### What you have to do
The whole listing is to be written out again exactly; the pictures are not.

========================================================================

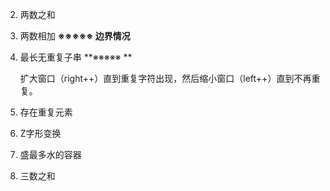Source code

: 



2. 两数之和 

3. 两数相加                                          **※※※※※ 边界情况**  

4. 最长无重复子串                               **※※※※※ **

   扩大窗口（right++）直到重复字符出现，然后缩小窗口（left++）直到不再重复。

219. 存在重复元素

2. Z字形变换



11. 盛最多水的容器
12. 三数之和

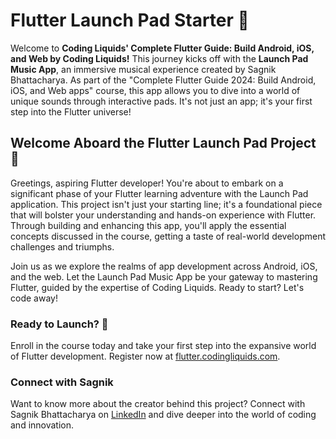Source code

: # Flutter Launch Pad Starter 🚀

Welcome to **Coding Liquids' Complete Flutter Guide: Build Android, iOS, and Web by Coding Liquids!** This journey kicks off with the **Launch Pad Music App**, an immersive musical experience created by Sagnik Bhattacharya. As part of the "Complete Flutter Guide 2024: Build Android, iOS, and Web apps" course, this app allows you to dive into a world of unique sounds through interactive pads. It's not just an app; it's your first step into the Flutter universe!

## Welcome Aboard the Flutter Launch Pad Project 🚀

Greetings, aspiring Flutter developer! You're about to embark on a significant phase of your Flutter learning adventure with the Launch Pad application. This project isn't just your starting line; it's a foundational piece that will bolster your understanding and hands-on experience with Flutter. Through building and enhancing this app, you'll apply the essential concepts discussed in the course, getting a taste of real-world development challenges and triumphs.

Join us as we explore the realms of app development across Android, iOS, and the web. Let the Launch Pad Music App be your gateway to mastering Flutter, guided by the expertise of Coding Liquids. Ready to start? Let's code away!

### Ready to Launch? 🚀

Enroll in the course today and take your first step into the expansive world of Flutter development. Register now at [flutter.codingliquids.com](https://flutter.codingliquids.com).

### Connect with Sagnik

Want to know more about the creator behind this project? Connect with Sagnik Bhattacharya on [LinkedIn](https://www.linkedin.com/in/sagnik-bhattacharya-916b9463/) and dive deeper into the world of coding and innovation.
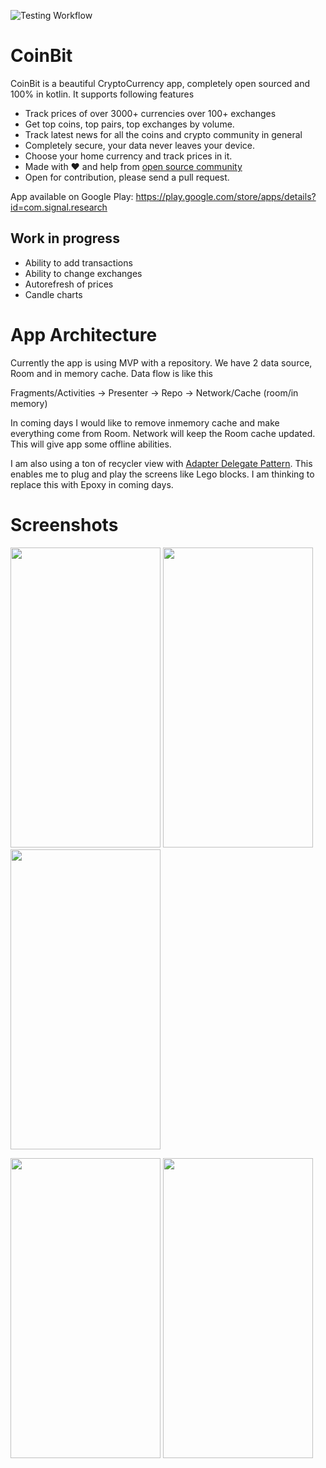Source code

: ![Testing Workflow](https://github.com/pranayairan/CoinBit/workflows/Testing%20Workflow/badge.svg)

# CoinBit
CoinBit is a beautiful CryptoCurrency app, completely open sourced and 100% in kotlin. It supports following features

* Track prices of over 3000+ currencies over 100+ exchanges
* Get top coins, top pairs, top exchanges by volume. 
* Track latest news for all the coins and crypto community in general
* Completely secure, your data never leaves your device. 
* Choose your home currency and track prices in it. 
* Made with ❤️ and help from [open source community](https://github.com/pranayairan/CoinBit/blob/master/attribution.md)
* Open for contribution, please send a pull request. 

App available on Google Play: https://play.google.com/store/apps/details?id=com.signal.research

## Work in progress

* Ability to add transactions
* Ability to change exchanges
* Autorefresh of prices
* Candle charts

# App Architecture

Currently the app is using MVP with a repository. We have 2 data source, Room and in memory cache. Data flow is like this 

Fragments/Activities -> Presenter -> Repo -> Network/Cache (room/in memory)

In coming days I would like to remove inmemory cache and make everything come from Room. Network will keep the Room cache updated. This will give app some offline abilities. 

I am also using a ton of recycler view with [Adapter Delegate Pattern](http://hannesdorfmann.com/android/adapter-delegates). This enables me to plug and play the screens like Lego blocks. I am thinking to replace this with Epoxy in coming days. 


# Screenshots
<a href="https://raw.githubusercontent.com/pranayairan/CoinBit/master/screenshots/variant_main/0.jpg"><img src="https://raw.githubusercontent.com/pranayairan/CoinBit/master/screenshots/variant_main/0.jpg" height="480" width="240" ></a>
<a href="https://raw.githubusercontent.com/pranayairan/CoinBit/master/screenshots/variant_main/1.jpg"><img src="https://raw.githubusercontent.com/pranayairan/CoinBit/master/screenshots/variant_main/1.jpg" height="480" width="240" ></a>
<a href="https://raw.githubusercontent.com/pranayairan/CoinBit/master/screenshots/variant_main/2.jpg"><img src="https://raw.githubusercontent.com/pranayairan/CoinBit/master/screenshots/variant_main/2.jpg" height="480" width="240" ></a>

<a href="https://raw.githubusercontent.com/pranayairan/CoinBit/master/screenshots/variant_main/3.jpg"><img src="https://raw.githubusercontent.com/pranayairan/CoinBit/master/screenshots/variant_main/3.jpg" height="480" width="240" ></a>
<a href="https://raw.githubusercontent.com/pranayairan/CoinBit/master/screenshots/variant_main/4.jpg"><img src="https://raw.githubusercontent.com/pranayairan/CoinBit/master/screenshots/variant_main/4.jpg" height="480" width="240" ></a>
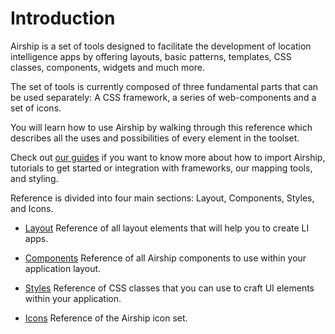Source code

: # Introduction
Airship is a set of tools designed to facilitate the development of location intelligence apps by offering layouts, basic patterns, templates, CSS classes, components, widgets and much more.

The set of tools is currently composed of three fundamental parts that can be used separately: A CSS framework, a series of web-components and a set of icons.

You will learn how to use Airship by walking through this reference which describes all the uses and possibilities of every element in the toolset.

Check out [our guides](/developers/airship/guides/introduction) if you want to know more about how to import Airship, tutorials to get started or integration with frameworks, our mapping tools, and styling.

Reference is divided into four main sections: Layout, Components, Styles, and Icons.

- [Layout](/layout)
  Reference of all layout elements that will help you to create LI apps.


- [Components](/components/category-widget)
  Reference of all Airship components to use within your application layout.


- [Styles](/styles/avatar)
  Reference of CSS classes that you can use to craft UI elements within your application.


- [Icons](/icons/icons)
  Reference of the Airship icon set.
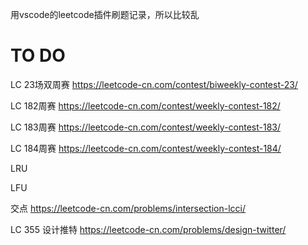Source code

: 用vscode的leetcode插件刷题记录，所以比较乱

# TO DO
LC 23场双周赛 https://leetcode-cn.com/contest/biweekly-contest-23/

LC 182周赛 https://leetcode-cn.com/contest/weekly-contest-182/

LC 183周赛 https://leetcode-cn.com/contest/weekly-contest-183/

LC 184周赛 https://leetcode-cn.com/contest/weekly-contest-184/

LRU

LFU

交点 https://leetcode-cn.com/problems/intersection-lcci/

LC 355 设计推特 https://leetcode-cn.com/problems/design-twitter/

========================================================================

### Expected answer
Source code

: 



2. 两数之和 

3. 两数相加                                          **※※※※※ 边界情况**  

4. 最长无重复子串                               **※※※※※ **

   扩大窗口（right++）直到重复字符出现，然后缩小窗口（left++）直到不再重复。

219. 存在重复元素

2. Z字形变换



11. 盛最多水的容器
12. 三数之和

Source code

: # Flutter Launch Pad Starter 🚀

Welcome to **Coding Liquids' Complete Flutter Guide: Build Android, iOS, and Web by Coding Liquids!** This journey kicks off with the **Launch Pad Music App**, an immersive musical experience created by Sagnik Bhattacharya. As part of the "Complete Flutter Guide 2024: Build Android, iOS, and Web apps" course, this app allows you to dive into a world of unique sounds through interactive pads. It's not just an app; it's your first step into the Flutter universe!

## Welcome Aboard the Flutter Launch Pad Project 🚀

Greetings, aspiring Flutter developer! You're about to embark on a significant phase of your Flutter learning adventure with the Launch Pad application. This project isn't just your starting line; it's a foundational piece that will bolster your understanding and hands-on experience with Flutter. Through building and enhancing this app, you'll apply the essential concepts discussed in the course, getting a taste of real-world development challenges and triumphs.

Join us as we explore the realms of app development across Android, iOS, and the web. Let the Launch Pad Music App be your gateway to mastering Flutter, guided by the expertise of Coding Liquids. Ready to start? Let's code away!

### Ready to Launch? 🚀

Enroll in the course today and take your first step into the expansive world of Flutter development. Register now at [flutter.codingliquids.com](https://flutter.codingliquids.com).

### Connect with Sagnik

Want to know more about the creator behind this project? Connect with Sagnik Bhattacharya on [LinkedIn](https://www.linkedin.com/in/sagnik-bhattacharya-916b9463/) and dive deeper into the world of coding and innovation.
Source code

: ![Testing Workflow](https://github.com/pranayairan/CoinBit/workflows/Testing%20Workflow/badge.svg)

# CoinBit
CoinBit is a beautiful CryptoCurrency app, completely open sourced and 100% in kotlin. It supports following features

* Track prices of over 3000+ currencies over 100+ exchanges
* Get top coins, top pairs, top exchanges by volume. 
* Track latest news for all the coins and crypto community in general
* Completely secure, your data never leaves your device. 
* Choose your home currency and track prices in it. 
* Made with ❤️ and help from [open source community](https://github.com/pranayairan/CoinBit/blob/master/attribution.md)
* Open for contribution, please send a pull request. 

App available on Google Play: https://play.google.com/store/apps/details?id=com.signal.research

## Work in progress

* Ability to add transactions
* Ability to change exchanges
* Autorefresh of prices
* Candle charts

# App Architecture

Currently the app is using MVP with a repository. We have 2 data source, Room and in memory cache. Data flow is like this 

Fragments/Activities -> Presenter -> Repo -> Network/Cache (room/in memory)

In coming days I would like to remove inmemory cache and make everything come from Room. Network will keep the Room cache updated. This will give app some offline abilities. 

I am also using a ton of recycler view with [Adapter Delegate Pattern](http://hannesdorfmann.com/android/adapter-delegates). This enables me to plug and play the screens like Lego blocks. I am thinking to replace this with Epoxy in coming days. 


# Screenshots
<a href="https://raw.githubusercontent.com/pranayairan/CoinBit/master/screenshots/variant_main/0.jpg"><img src="https://raw.githubusercontent.com/pranayairan/CoinBit/master/screenshots/variant_main/0.jpg" height="480" width="240" ></a>
<a href="https://raw.githubusercontent.com/pranayairan/CoinBit/master/screenshots/variant_main/1.jpg"><img src="https://raw.githubusercontent.com/pranayairan/CoinBit/master/screenshots/variant_main/1.jpg" height="480" width="240" ></a>
<a href="https://raw.githubusercontent.com/pranayairan/CoinBit/master/screenshots/variant_main/2.jpg"><img src="https://raw.githubusercontent.com/pranayairan/CoinBit/master/screenshots/variant_main/2.jpg" height="480" width="240" ></a>

<a href="https://raw.githubusercontent.com/pranayairan/CoinBit/master/screenshots/variant_main/3.jpg"><img src="https://raw.githubusercontent.com/pranayairan/CoinBit/master/screenshots/variant_main/3.jpg" height="480" width="240" ></a>
<a href="https://raw.githubusercontent.com/pranayairan/CoinBit/master/screenshots/variant_main/4.jpg"><img src="https://raw.githubusercontent.com/pranayairan/CoinBit/master/screenshots/variant_main/4.jpg" height="480" width="240" ></a>
Source code

: # Introduction
Airship is a set of tools designed to facilitate the development of location intelligence apps by offering layouts, basic patterns, templates, CSS classes, components, widgets and much more.

The set of tools is currently composed of three fundamental parts that can be used separately: A CSS framework, a series of web-components and a set of icons.

You will learn how to use Airship by walking through this reference which describes all the uses and possibilities of every element in the toolset.

Check out [our guides](/developers/airship/guides/introduction) if you want to know more about how to import Airship, tutorials to get started or integration with frameworks, our mapping tools, and styling.

Reference is divided into four main sections: Layout, Components, Styles, and Icons.

- [Layout](/layout)
  Reference of all layout elements that will help you to create LI apps.


- [Components](/components/category-widget)
  Reference of all Airship components to use within your application layout.


- [Styles](/styles/avatar)
  Reference of CSS classes that you can use to craft UI elements within your application.


- [Icons](/icons/icons)
  Reference of the Airship icon set.
Source code

: 用vscode的leetcode插件刷题记录，所以比较乱

# TO DO
LC 23场双周赛 https://leetcode-cn.com/contest/biweekly-contest-23/

LC 182周赛 https://leetcode-cn.com/contest/weekly-contest-182/

LC 183周赛 https://leetcode-cn.com/contest/weekly-contest-183/

LC 184周赛 https://leetcode-cn.com/contest/weekly-contest-184/

LRU

LFU

交点 https://leetcode-cn.com/problems/intersection-lcci/

LC 355 设计推特 https://leetcode-cn.com/problems/design-twitter/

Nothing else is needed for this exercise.